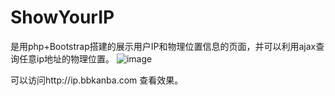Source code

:ShowYourIP
==========

是用php+Bootstrap搭建的展示用户IP和物理位置信息的页面，并可以利用ajax查询任意ip地址的物理位置。
![image](https://raw.github.com/leolovenet/ShowYourIP/master/showYourIP.png)

可以访问http://ip.bbkanba.com 查看效果。
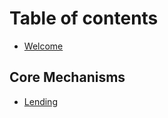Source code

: # Table of contents

* [Welcome](README.md)

## Core Mechanisms

* [Lending](core-mechanisms/lending.md)

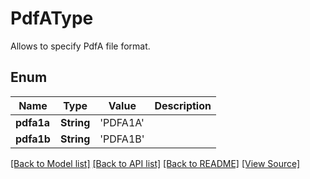 ﻿# PdfAType
Allows to specify PdfA file format.

## Enum
Name | Type | Value | Description
------------ | ------------- | ------------- | -------------
**pdfa1a** | **String** | 'PDFA1A' | 
**pdfa1b** | **String** | 'PDFA1B' | 

[[Back to Model list]](../README.md#documentation-for-models) [[Back to API list]](../README.md#documentation-for-api-endpoints) [[Back to README]](../README.md) [[View Source]](../AsposePdfCloud/Models/PdfAType.swift)

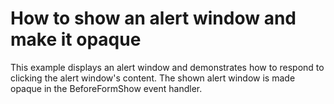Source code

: # How to show an alert window and make it opaque


<p>This example displays an alert window and demonstrates how to respond to clicking the alert window's content. The shown alert window is made opaque in the BeforeFormShow event handler.</p>

<br/>


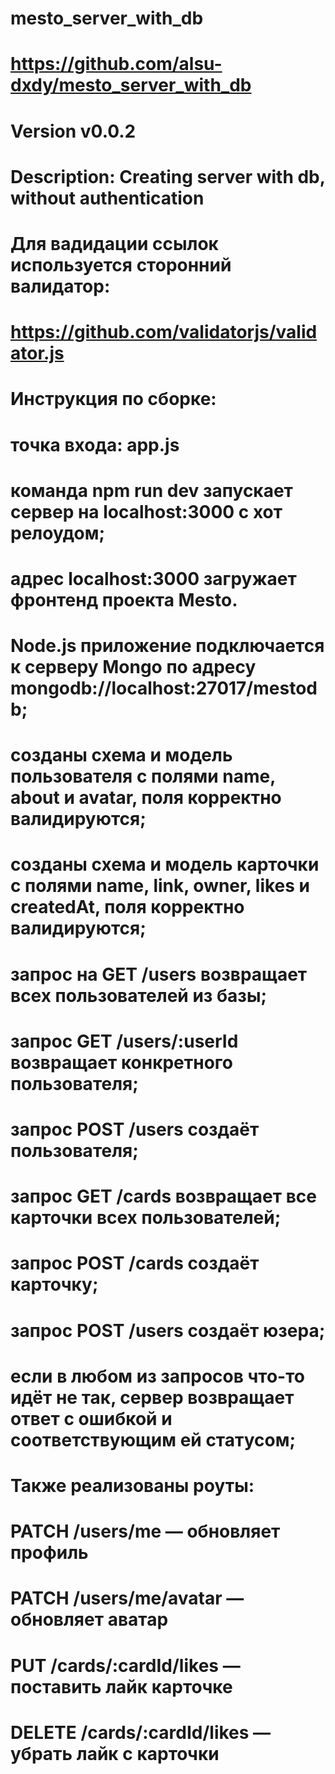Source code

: # mesto_server_with_db
# https://github.com/alsu-dxdy/mesto_server_with_db
# Version v0.0.2
# Description: Creating server with db, without authentication
# Для вадидации ссылок используется сторонний валидатор:
# https://github.com/validatorjs/validator.js
# Инструкция по сборке:
# точка входа: app.js
# команда npm run dev запускает сервер на localhost:3000 с хот релоудом;
# адрес localhost:3000 загружает фронтенд проекта Mesto.
# Node.js приложение подключается к серверу Mongo по адресу mongodb://localhost:27017/mestodb;
# созданы схема и модель пользователя с полями name, about и avatar, поля корректно валидируются;
# созданы схема и модель карточки с полями name, link, owner, likes и createdAt, поля корректно валидируются;
# запрос на GET /users возвращает всех пользователей из базы;
# запрос GET /users/:userId возвращает конкретного пользователя;
# запрос POST /users создаёт пользователя;
# запрос GET /cards возвращает все карточки всех пользователей;
# запрос POST /cards создаёт карточку;
# запрос POST /users создаёт юзера;
# если в любом из запросов что-то идёт не так, сервер возвращает ответ с ошибкой и соответствующим ей статусом;
# Также реализованы роуты:
# PATCH /users/me — обновляет профиль
# PATCH /users/me/avatar — обновляет аватар
# PUT /cards/:cardId/likes — поставить лайк карточке
# DELETE /cards/:cardId/likes — убрать лайк с карточки


 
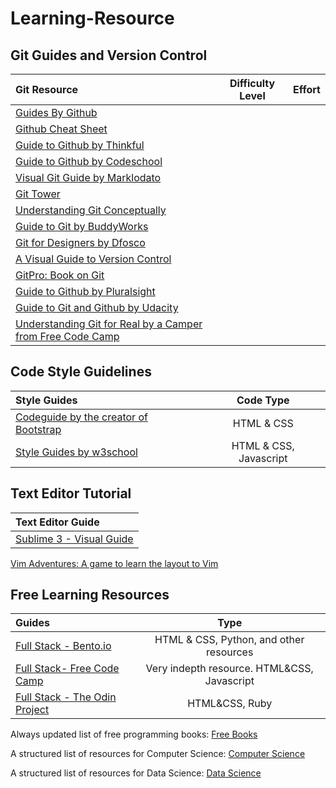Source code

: # Learning-Resource

## Git Guides and Version Control

Git Resource | Difficulty Level | Effort
:-- | :--: | :--:
[Guides By Github](https://guides.github.com/)||
[Github Cheat Sheet](https://github.com/tiimgreen/github-cheat-sheet)||
[Guide to Github by Thinkful](https://www.thinkful.com/learn/github-pull-request-tutorial/)||
[Guide to Github by Codeschool](https://www.codeschool.com/learn/git)||
[Visual Git Guide by Marklodato](http://marklodato.github.io/visual-git-guide/index-en.html)||
[Git Tower](https://www.git-tower.com/learn/)||
[Understanding Git Conceptually](https://www.sbf5.com/~cduan/technical/git/)||
[Guide to Git by BuddyWorks](https://buddy.works/guides/first-steps-with-git)||
[Git for Designers by Dfosco](https://medium.com/@dfosco/git-for-designers-856c434716e#.qoip0bfdd)||
[A Visual Guide to Version Control](https://betterexplained.com/articles/a-visual-guide-to-version-control/)||
[GitPro: Book on Git](https://git-scm.com/book/en/v2)||
[Guide to Github by Pluralsight](https://www.pluralsight.com/blog/software-development/github-tutorial)||
[Guide to Git and Github by Udacity](https://www.udacity.com/course/how-to-use-git-and-github--ud775)||
[Understanding Git for Real by a Camper from Free Code Camp](https://medium.freecodecamp.com/understanding-git-for-real-by-exploring-the-git-directory-1e079c15b807#.4e8j8qsvs)||

## Code Style Guidelines 

Style Guides | Code Type
:-- | :--: |
[Codeguide by the creator of Bootstrap](http://codeguide.co/)|HTML & CSS
[Style Guides by w3school](https://www.w3schools.com/default.asp)|HTML & CSS, Javascript

## Text Editor Tutorial 

Text Editor Guide | 
:-- | 
[Sublime 3 - Visual Guide](https://scotch.io/bar-talk/the-complete-visual-guide-to-sublime-text-3-getting-started-and-keyboard-shortcuts)|
[Vim Adventures: A game to learn the layout to Vim](https://vim-adventures.com/)

## Free Learning Resources

Guides | Type
:-- | :--: |
[Full Stack - Bento.io](https://bento.io/)|HTML & CSS, Python, and other resources
[Full Stack- Free Code Camp](https://www.freecodecamp.com/)|Very indepth resource. HTML&CSS, Javascript 
[Full Stack - The Odin Project](http://www.theodinproject.com/)| HTML&CSS, Ruby

Always updated list of free programming books: [Free Books](https://github.com/vhf/free-programming-books/blob/master/free-programming-books.md#pyramid)

A structured list of resources for Computer Science: [Computer Science](https://github.com/open-source-society/computer-science) 

A structured list of resources for Data Science: [Data Science](https://github.com/open-source-society/data-science)
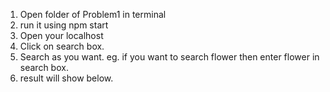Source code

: 1. Open folder of Problem1 in terminal 
2. run it using npm start
3. Open your localhost
4. Click on search box.
5. Search as you want. eg. if you want to search flower then enter flower in search box.
6. result will show below.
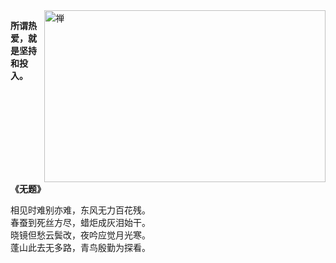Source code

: <img align="right" src="https://img.qinhongzs.com/slide/2022/01/03/704964646769692680.jpg" alt="禅" width="450px" height="275px" />

**所谓热爱，就是坚持和投入。**
<br />

**《无题》**

相见时难别亦难，东风无力百花残。<br />
春蚕到死丝方尽，蜡炬成灰泪始干。<br />
晓镜但愁云鬓改，夜吟应觉月光寒。<br />
蓬山此去无多路，青鸟殷勤为探看。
**********
▶ _WORK REQUEST_
Repeat only what lies between the start of the data and the end of the line containing "# если в любом", exactly, with pictures left out.

▶ _EXPECTED ANSWER_
Source code

:ShowYourIP
==========

是用php+Bootstrap搭建的展示用户IP和物理位置信息的页面，并可以利用ajax查询任意ip地址的物理位置。
![image](https://raw.github.com/leolovenet/ShowYourIP/master/showYourIP.png)

可以访问http://ip.bbkanba.com 查看效果。
Source code

: # Table of contents

* [Welcome](README.md)

## Core Mechanisms

* [Lending](core-mechanisms/lending.md)

 ﻿# PdfAType
Allows to specify PdfA file format.

## Enum
Name | Type | Value | Description
------------ | ------------- | ------------- | -------------
**pdfa1a** | **String** | 'PDFA1A' | 
**pdfa1b** | **String** | 'PDFA1B' | 

[[Back to Model list]](../README.md#documentation-for-models) [[Back to API list]](../README.md#documentation-for-api-endpoints) [[Back to README]](../README.md) [[View Source]](../AsposePdfCloud/Models/PdfAType.swift)

Source code

: # How to show an alert window and make it opaque


<p>This example displays an alert window and demonstrates how to respond to clicking the alert window's content. The shown alert window is made opaque in the BeforeFormShow event handler.</p>

<br/>


Source code

: # mesto_server_with_db
# https://github.com/alsu-dxdy/mesto_server_with_db
# Version v0.0.2
# Description: Creating server with db, without authentication
# Для вадидации ссылок используется сторонний валидатор:
# https://github.com/validatorjs/validator.js
# Инструкция по сборке:
# точка входа: app.js
# команда npm run dev запускает сервер на localhost:3000 с хот релоудом;
# адрес localhost:3000 загружает фронтенд проекта Mesto.
# Node.js приложение подключается к серверу Mongo по адресу mongodb://localhost:27017/mestodb;
# созданы схема и модель пользователя с полями name, about и avatar, поля корректно валидируются;
# созданы схема и модель карточки с полями name, link, owner, likes и createdAt, поля корректно валидируются;
# запрос на GET /users возвращает всех пользователей из базы;
# запрос GET /users/:userId возвращает конкретного пользователя;
# запрос POST /users создаёт пользователя;
# запрос GET /cards возвращает все карточки всех пользователей;
# запрос POST /cards создаёт карточку;
# запрос POST /users создаёт юзера;
# если в любом из запросов что-то идёт не так, сервер возвращает ответ с ошибкой и соответствующим ей статусом;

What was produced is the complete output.